The obvious storylines that were forever engraved into our brains: The epic short-comings of the Miami Heat, the re-birth of Dirk Nowitzi, a 22-year-old MVP in Chicago Bull Derrick Rose and the end of the Phil Jackson era, possibly the greatest coach in any sport ever.

NBA fans will be forgiving about the lockout as long as they have basketball back. Why? Because the NBA is EASILY the most fun sport to talk about.

Unlike any other American sport, superstar players change teams on a regular basis -- Carmelo and the Knicks and soon to be Dwight Howard. With the off-season starting December 9, there are already rumblings of a Chris Paul for Russell Westbrook straight up trade. You can't daydream compelling roster changes like this in any other sport. Because there's only five players on the court at a time, a drowning franchise like Oklahoma City can nab a player like Kevin Durant and become relevant.

The basketball media does a tremendous job of painting heroes and villains which produce polarizing opinions. A Kobe vs. LeBron argument could go on for hours. Or is Blake Griffin overrated? I love pro basketball because of how individualistic the sport is, yet it takes an entire team to win a title -- just ask LeBron.

Any conversation about the NFL these days solely revolves around someone's fantasy football team or about if Tim Tebow was sent from the heavens above.

Want to talk about college football? Me neither. Besides a new horrifying scandal being leaked weekly, the sport has reiterated its message of greed with the politics of conference expansion.
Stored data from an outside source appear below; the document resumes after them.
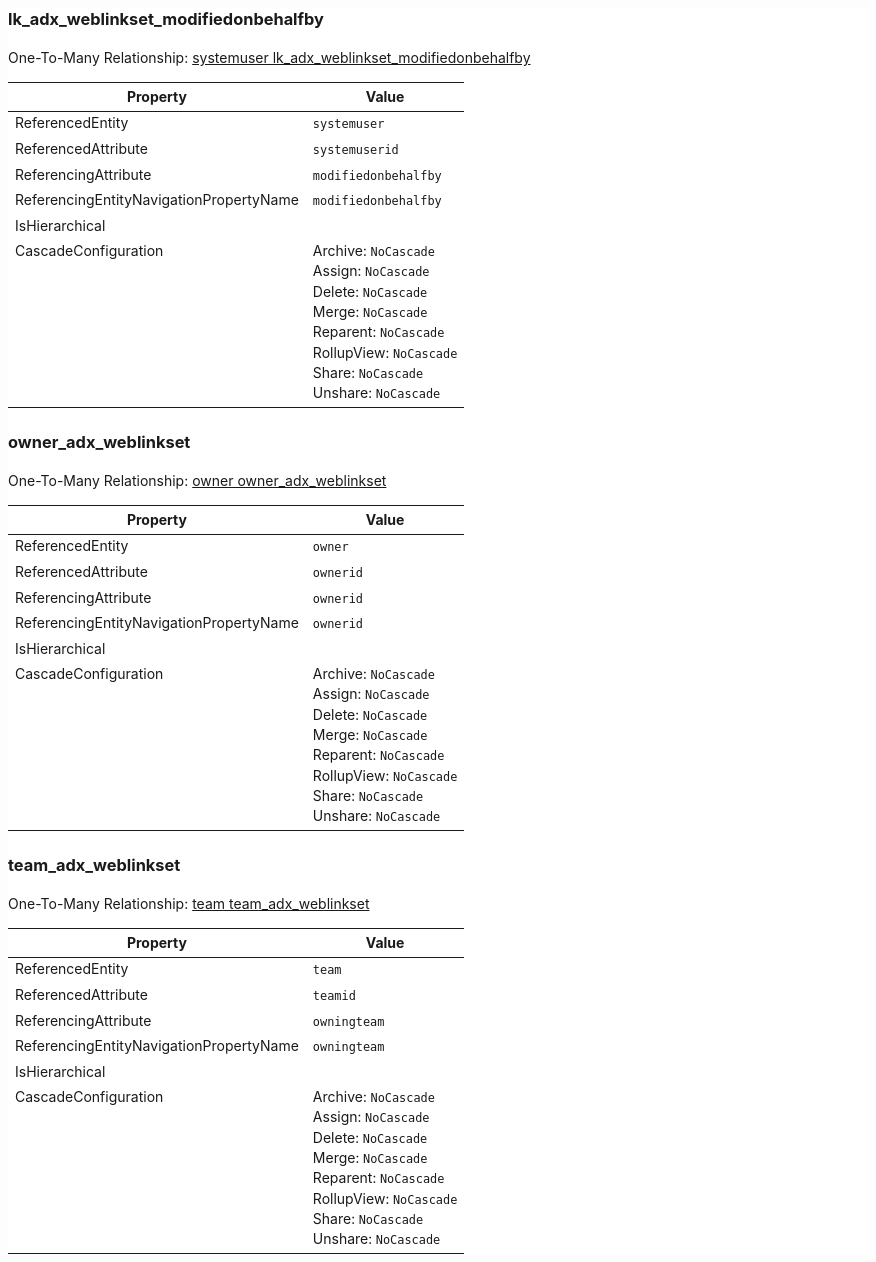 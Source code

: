 ### <a name="BKMK_lk_adx_weblinkset_modifiedonbehalfby"></a> lk_adx_weblinkset_modifiedonbehalfby

One-To-Many Relationship: [systemuser lk_adx_weblinkset_modifiedonbehalfby](systemuser.md#BKMK_lk_adx_weblinkset_modifiedonbehalfby)

|Property|Value|
|---|---|
|ReferencedEntity|`systemuser`|
|ReferencedAttribute|`systemuserid`|
|ReferencingAttribute|`modifiedonbehalfby`|
|ReferencingEntityNavigationPropertyName|`modifiedonbehalfby`|
|IsHierarchical||
|CascadeConfiguration|Archive: `NoCascade`<br />Assign: `NoCascade`<br />Delete: `NoCascade`<br />Merge: `NoCascade`<br />Reparent: `NoCascade`<br />RollupView: `NoCascade`<br />Share: `NoCascade`<br />Unshare: `NoCascade`|

### <a name="BKMK_owner_adx_weblinkset"></a> owner_adx_weblinkset

One-To-Many Relationship: [owner owner_adx_weblinkset](owner.md#BKMK_owner_adx_weblinkset)

|Property|Value|
|---|---|
|ReferencedEntity|`owner`|
|ReferencedAttribute|`ownerid`|
|ReferencingAttribute|`ownerid`|
|ReferencingEntityNavigationPropertyName|`ownerid`|
|IsHierarchical||
|CascadeConfiguration|Archive: `NoCascade`<br />Assign: `NoCascade`<br />Delete: `NoCascade`<br />Merge: `NoCascade`<br />Reparent: `NoCascade`<br />RollupView: `NoCascade`<br />Share: `NoCascade`<br />Unshare: `NoCascade`|

### <a name="BKMK_team_adx_weblinkset"></a> team_adx_weblinkset

One-To-Many Relationship: [team team_adx_weblinkset](team.md#BKMK_team_adx_weblinkset)

|Property|Value|
|---|---|
|ReferencedEntity|`team`|
|ReferencedAttribute|`teamid`|
|ReferencingAttribute|`owningteam`|
|ReferencingEntityNavigationPropertyName|`owningteam`|
|IsHierarchical||
|CascadeConfiguration|Archive: `NoCascade`<br />Assign: `NoCascade`<br />Delete: `NoCascade`<br />Merge: `NoCascade`<br />Reparent: `NoCascade`<br />RollupView: `NoCascade`<br />Share: `NoCascade`<br />Unshare: `NoCascade`|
And let's not even get started with the BCS mess.

While I can concur college basketball is exciting and emotional, most of you would be hard-pressed to name 10 players in the entire country. I love big name athletes and the glory and/or baggage that comes with them and the NBA clearly has the largest galaxy of sports stars.

So thank you to David Stern, to the NBAPA and to the owners for getting this thing resolved. I was in dire need of something fun to gossip about.


Hailing from Chantilly, VA and East Carolina University; weighing in at 190 pounds (probably more like 195 after Thanksgiving) and standing at 6-foot-3, Kevin Jones!

Just a little bit about myself: I am basketball obsessed and blog periodically for ESPN True Hoop. I hosted a college radio show last year called Bold Sports Talk that earned some marginal success. Some of the guests I interviewed included ESPN's Mel Kiper Jr. and Buster Olney, Yahoo's Mike Silver, New York Times' Harvey Araton, former Georgetown basketball coach Craig Esherick, Raven pro bowl fullback Vonta Leach, Redskin Brandon Banks in-studio and a bevy of local beat reporters.  

I'd rank my favorite teams in the following order: 1) Nationals, 2) Redskins, 3) Wizards. No, I never joined the Capitals bandwagon and with their recent stumbling I'm pretty satisfied with my decision.